Peripheral Nerves, Myotomes, Dermatomes Flashcards
Axillary Nerve
Motor: Deltoid (shoulder abduction 20-90 deg)
Sensory: Regimental patch
Radial Nerve
Motor: Elbow, wrist, finger extension
Sensory:
- Posterior cutaneous nerve of arm - dorsal arm
- Low lesions - only anatomical snuffbox
Musculocutaneous Nerve
Motor: Elbow flexion
Sensory: Lateral Forearm
Median Nerve
Motor:
- Wrist flexion, finger flexion (apart from ulnar doing medial 2 FDP)
- 1/2LOAF: lateral 2 lumbricals, Oponens pollicis brevis, abductor pollicis brevis, flexor pollicis longus
Sensory:
- lateral 3.5 digits palmar surface
Median nerve lesions:
Lesion at the wrist:
- Loss of abductor pollicis brevis (thumb abduction, pen touch test)
Lesion at the elbow:
- Loss of flexon digitorum superficialis
- HAND OF BENEDICT, unable to flex lateral 3 fingers.
Ulnar Nerve
Motor: Finger abduction and adduction (PADs and DABs), flexor digitorum profundus digit 4 and 5.
Sensory: medial 1.5 digits
Ulnar nerve lesion
Wasting of intrinsic hand muscles apart from 1/2 LOAF (median).
Ulnar claw due to paralysis of lumbricals
- with ulnar paradox (distal lesion results in worsening of ulnar claw as the FDP is still active)
Froments sign:
- failure of adductor pollicis due to ulnar nerve palsy, requires flexion by flexor pollicis longus to compensate
How to differentiate between a L5 radiculopathy and common peroneal lesion ?
The differentiator is FOOT INVERSION.
L5 - weakness if dorsiflexion, inversion and eversion.
Peroneal - weakness in dorsiflexion and eversion, but preserved inversion by tibialis posterior innervated by tibial nerve.
How to differentiate between a femoral nerve lesion and L3-L4 lesion?
The difference is ADDUCTION.
Femoral nerve lesion will have preserve adduction with is performed by obturator nerve.
L3-4 lesion will have weak adduction.
NCS Patterns
Compound Muscle Action Potential (CMAP)
- reduced amplitude could be due to axonal damage, NMJ dysfunction, myopathy.

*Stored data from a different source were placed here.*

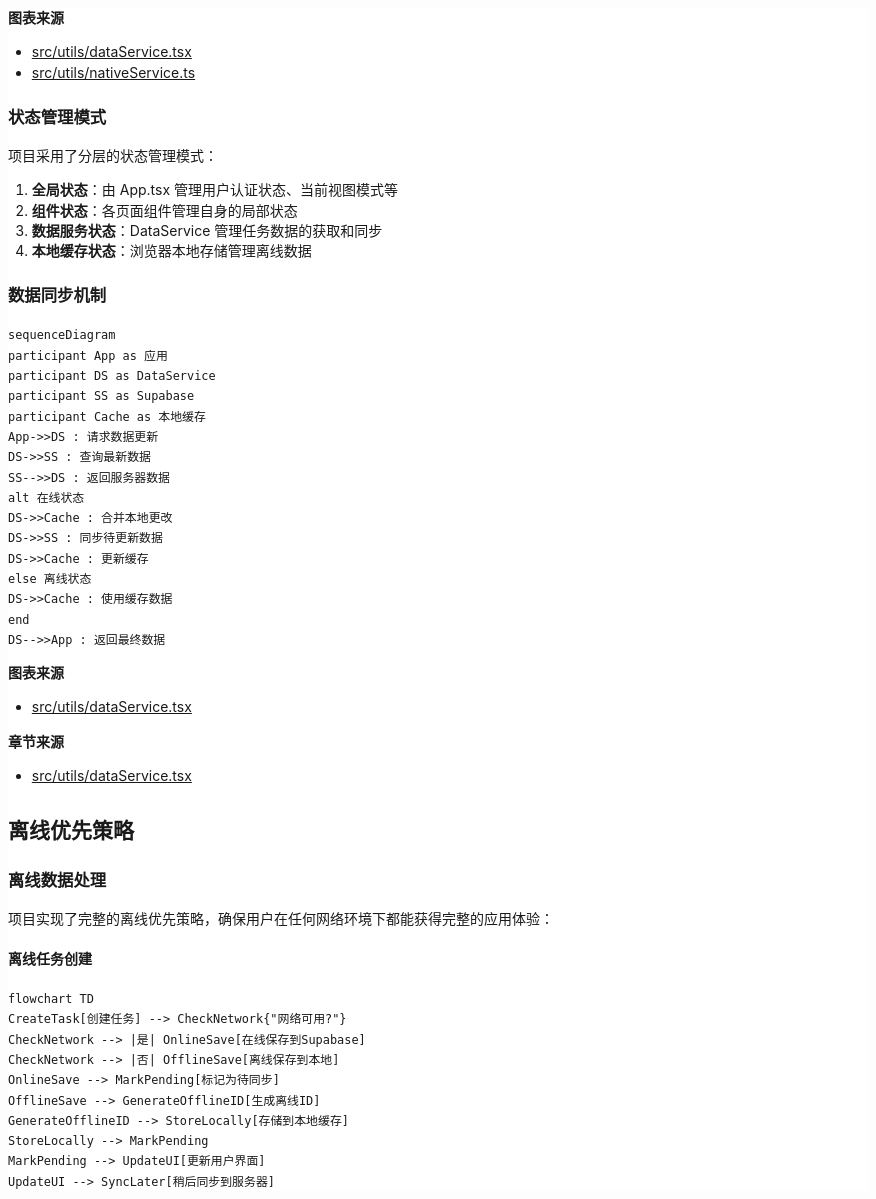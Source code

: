 **图表来源**
- [src/utils/dataService.tsx](file://src/utils/dataService.tsx#L50-L100)
- [src/utils/nativeService.ts](file://src/utils/nativeService.ts#L1-L50)

### 状态管理模式

项目采用了分层的状态管理模式：

1. **全局状态**：由 App.tsx 管理用户认证状态、当前视图模式等
2. **组件状态**：各页面组件管理自身的局部状态
3. **数据服务状态**：DataService 管理任务数据的获取和同步
4. **本地缓存状态**：浏览器本地存储管理离线数据

### 数据同步机制

```mermaid
sequenceDiagram
participant App as 应用
participant DS as DataService
participant SS as Supabase
participant Cache as 本地缓存
App->>DS : 请求数据更新
DS->>SS : 查询最新数据
SS-->>DS : 返回服务器数据
alt 在线状态
DS->>Cache : 合并本地更改
DS->>SS : 同步待更新数据
DS->>Cache : 更新缓存
else 离线状态
DS->>Cache : 使用缓存数据
end
DS-->>App : 返回最终数据
```

**图表来源**
- [src/utils/dataService.tsx](file://src/utils/dataService.tsx#L200-L300)

**章节来源**
- [src/utils/dataService.tsx](file://src/utils/dataService.tsx#L1-L100)

## 离线优先策略

### 离线数据处理

项目实现了完整的离线优先策略，确保用户在任何网络环境下都能获得完整的应用体验：

#### 离线任务创建

```mermaid
flowchart TD
CreateTask[创建任务] --> CheckNetwork{"网络可用?"}
CheckNetwork --> |是| OnlineSave[在线保存到Supabase]
CheckNetwork --> |否| OfflineSave[离线保存到本地]
OnlineSave --> MarkPending[标记为待同步]
OfflineSave --> GenerateOfflineID[生成离线ID]
GenerateOfflineID --> StoreLocally[存储到本地缓存]
StoreLocally --> MarkPending
MarkPending --> UpdateUI[更新用户界面]
UpdateUI --> SyncLater[稍后同步到服务器]
```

Sensory Nerve Action Potential (SNAP)
Reduced amplitude - axonal loss
Reduced velocity/increased latency, temporal dispersion - demyelination
EMG Patterns
Looks at spontaneous activity, MUPs and recruitment.

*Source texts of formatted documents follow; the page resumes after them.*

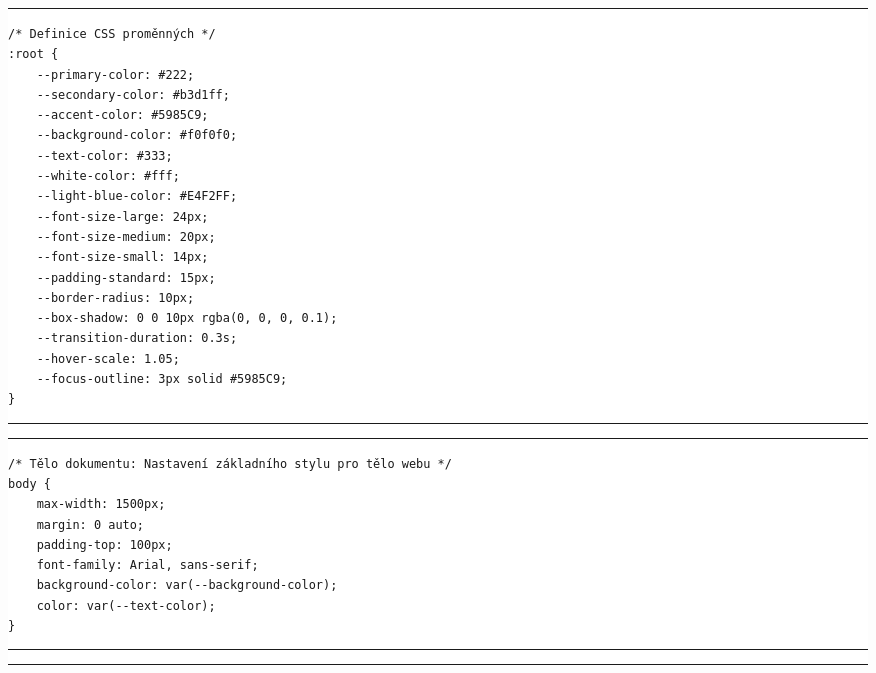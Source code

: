 
</SwmSnippet>

<SwmSnippet path="/Web/styles.css" line="12">

---

```
/* Definice CSS proměnných */
:root {
    --primary-color: #222;
    --secondary-color: #b3d1ff;
    --accent-color: #5985C9;
    --background-color: #f0f0f0;
    --text-color: #333;
    --white-color: #fff;
    --light-blue-color: #E4F2FF;
    --font-size-large: 24px;
    --font-size-medium: 20px;
    --font-size-small: 14px;
    --padding-standard: 15px;
    --border-radius: 10px;
    --box-shadow: 0 0 10px rgba(0, 0, 0, 0.1);
    --transition-duration: 0.3s;
    --hover-scale: 1.05;
    --focus-outline: 3px solid #5985C9;
}
```

---

</SwmSnippet>

<SwmSnippet path="/Web/styles.css" line="32">

---

```
/* Tělo dokumentu: Nastavení základního stylu pro tělo webu */
body {
    max-width: 1500px;
    margin: 0 auto;
    padding-top: 100px;
    font-family: Arial, sans-serif;
    background-color: var(--background-color);
    color: var(--text-color);
}
```

---

</SwmSnippet>

<SwmSnippet path="/Web/styles.css" line="42">

---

Neurogenic - increase spontaneous activity, large/prolonged/polyphasic MUP, reduced recruitment.
Myopathic - maybe increased spontaneous activity, small/short MUPs, increased/early recruitment.
Differential Diagnosis of Multiple mononeuropathy
Mononeuritis:
Infection: Leprosy
Inflammatory: Vasculitis (PAN, RA, Cryoglobulinaemia), Sarcoidosis
Mono-Neuropathy:
Extrinsic
- Trauma
- Compression
Intrinsic:
- Vascular
- Genetic
- Diabetes
DDx for Peripheral Neuropathy
Neuritis:
- Infection - HIB
- Paraneoplastic - Anti-Hu, Anti-CV2, Paraproteinaemia
Neuropathy:
- Extrinsic - infiltrative
- Intrinsic: Genetic (CMT), Metabolic (Diabetes), Nutritional (B12/B1), Drugs or Toxins (chemo, RTx, HAART, ETOH)
HIV neuropathy
Distal, symmetrical, sensory predominant neuropathy.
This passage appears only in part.